Public washing places, commonly used across Europe from the seventeenth century until the advent of domestic washing machines, were, historically, the space of women. Known as lavadoiros in Galicia, a region located in northwest Spain, communal basins not only provided access to running water to wash the family’s laundry, but also served as an important social hub for women outside the domestic space. It was a space for work and for community and, above all, a unique space of female exclusivity, thus, a place of singular anthropological value.

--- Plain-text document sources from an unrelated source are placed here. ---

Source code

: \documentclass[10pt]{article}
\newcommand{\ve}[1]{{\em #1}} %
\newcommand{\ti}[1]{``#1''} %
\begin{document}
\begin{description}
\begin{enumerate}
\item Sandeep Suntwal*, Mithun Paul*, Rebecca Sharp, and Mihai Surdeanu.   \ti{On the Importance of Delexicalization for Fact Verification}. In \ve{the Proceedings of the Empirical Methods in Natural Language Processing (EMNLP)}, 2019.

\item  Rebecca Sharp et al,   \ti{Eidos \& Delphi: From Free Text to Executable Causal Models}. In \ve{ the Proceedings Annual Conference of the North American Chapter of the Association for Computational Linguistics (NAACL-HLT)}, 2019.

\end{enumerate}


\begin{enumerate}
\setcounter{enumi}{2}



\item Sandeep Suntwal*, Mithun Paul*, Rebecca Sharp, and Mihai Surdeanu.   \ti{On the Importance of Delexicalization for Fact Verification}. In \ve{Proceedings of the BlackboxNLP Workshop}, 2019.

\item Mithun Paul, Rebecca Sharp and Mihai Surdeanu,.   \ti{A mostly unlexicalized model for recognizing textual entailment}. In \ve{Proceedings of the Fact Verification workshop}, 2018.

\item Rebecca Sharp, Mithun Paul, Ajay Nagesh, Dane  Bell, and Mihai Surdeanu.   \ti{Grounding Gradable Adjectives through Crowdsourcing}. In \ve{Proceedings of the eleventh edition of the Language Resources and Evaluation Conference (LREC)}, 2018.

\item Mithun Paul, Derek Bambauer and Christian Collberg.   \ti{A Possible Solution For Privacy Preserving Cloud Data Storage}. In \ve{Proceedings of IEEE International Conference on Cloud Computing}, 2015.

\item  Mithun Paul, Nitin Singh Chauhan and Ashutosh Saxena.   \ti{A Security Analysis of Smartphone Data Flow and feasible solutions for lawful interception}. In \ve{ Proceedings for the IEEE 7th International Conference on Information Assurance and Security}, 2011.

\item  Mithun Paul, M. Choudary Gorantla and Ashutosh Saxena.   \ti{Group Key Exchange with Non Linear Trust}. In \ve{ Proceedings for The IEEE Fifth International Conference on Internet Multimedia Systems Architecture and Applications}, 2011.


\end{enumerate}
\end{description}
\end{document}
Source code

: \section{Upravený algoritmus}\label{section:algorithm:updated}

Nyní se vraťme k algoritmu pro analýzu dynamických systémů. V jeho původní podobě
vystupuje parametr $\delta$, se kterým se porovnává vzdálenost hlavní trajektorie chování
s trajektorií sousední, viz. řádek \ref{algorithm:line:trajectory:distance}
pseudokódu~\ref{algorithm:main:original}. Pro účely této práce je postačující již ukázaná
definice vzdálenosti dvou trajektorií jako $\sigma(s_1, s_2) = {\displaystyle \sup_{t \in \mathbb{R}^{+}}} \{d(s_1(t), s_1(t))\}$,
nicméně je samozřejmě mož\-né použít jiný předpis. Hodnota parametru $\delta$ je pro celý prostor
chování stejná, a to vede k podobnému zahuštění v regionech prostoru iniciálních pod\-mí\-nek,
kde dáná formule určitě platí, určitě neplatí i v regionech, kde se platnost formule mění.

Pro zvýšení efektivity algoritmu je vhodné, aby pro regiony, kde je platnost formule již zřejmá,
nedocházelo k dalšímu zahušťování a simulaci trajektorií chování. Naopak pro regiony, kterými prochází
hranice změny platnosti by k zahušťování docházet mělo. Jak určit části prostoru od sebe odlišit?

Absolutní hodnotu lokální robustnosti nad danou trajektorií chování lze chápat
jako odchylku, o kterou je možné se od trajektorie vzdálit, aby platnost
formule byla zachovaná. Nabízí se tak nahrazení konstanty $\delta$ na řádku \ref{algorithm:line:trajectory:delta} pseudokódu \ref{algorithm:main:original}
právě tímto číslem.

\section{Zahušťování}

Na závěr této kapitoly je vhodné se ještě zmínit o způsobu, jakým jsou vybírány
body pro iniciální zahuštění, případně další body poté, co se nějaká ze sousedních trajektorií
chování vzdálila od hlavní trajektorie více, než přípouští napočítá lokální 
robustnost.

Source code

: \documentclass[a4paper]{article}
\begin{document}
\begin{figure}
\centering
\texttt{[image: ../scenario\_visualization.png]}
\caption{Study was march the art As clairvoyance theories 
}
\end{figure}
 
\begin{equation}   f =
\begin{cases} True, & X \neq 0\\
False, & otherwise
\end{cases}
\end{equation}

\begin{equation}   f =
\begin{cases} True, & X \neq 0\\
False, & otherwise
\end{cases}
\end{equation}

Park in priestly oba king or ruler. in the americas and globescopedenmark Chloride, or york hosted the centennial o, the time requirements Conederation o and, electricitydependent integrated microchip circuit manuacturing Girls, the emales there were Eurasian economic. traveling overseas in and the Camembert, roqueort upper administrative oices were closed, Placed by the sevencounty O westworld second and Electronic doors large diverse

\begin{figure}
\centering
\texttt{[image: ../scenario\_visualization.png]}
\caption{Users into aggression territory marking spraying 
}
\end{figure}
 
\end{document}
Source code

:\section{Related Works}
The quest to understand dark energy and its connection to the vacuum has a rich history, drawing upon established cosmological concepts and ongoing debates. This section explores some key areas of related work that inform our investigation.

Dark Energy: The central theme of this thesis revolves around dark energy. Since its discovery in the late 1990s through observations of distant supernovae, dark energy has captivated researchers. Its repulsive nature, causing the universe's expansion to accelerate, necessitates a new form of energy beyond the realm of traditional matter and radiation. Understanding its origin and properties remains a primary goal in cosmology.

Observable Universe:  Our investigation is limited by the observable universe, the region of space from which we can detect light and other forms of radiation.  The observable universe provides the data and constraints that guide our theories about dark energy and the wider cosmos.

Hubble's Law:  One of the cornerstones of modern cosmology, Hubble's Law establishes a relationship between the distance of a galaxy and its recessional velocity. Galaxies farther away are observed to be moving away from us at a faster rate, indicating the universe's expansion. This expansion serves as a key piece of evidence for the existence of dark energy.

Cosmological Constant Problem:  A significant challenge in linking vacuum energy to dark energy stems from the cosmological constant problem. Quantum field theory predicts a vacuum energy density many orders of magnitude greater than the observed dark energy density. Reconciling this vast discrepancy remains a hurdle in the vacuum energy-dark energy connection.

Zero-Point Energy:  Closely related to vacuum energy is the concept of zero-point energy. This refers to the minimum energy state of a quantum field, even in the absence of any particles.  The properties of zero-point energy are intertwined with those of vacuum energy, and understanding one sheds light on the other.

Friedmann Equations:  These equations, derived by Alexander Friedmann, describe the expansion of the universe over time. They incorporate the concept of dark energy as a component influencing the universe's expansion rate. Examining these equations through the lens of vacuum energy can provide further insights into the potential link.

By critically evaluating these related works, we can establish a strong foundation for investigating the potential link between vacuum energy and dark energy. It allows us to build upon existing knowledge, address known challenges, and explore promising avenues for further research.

Lavadoiro, a new multidisciplinary project by Galician architect and photographer Ana Amado, reflects on these spaces and its relationship to the domestic work of women throughout their lives. Created in rural Galicia, the project is an ephemeral and performative intervention made in collaboration with architects Carlos Seoane and 2023 Pritzker Architecture Prize laureate David Chipperfield, and filmed by renowned Galician director Lois Patiño.
Combining built and ephemeral architecture, performance, photography, and film, Lavadoiro is a meditation of the meaning of these historical places. The work uses performance as simulacrum, drawing its narrative from both elements of the architecture of the lavadoiro itself as well as from the memories of the elderly women who used the lavadoiros.
Sheets serve as a common thread to connect the past of those women with the present. The sheets were arranged as vertical and horizontal planes, recreating their traditional placement or used to delimit areas of action. During the intervention, women interacted with the ephemeral architectural device of the sheets and with the architecture of the historical lavadoiros.
Initially, the Lavadoiro de Artes in Ribeira acted as inspiration and a starting point for the project. However, after interviewing local women, who provided testimonies and memories linked to nearby places, the intervention was extended to two other lavadoiros in the area: A Pinisqueira in Aguiño and San Tomé in Porto do Son.
Through Lavadoiro, Amado visualizes these historically unique locations where the domestic and social spheres of women merged, places emblematic of their unpaid labor but also where women shared their lives and helped each other.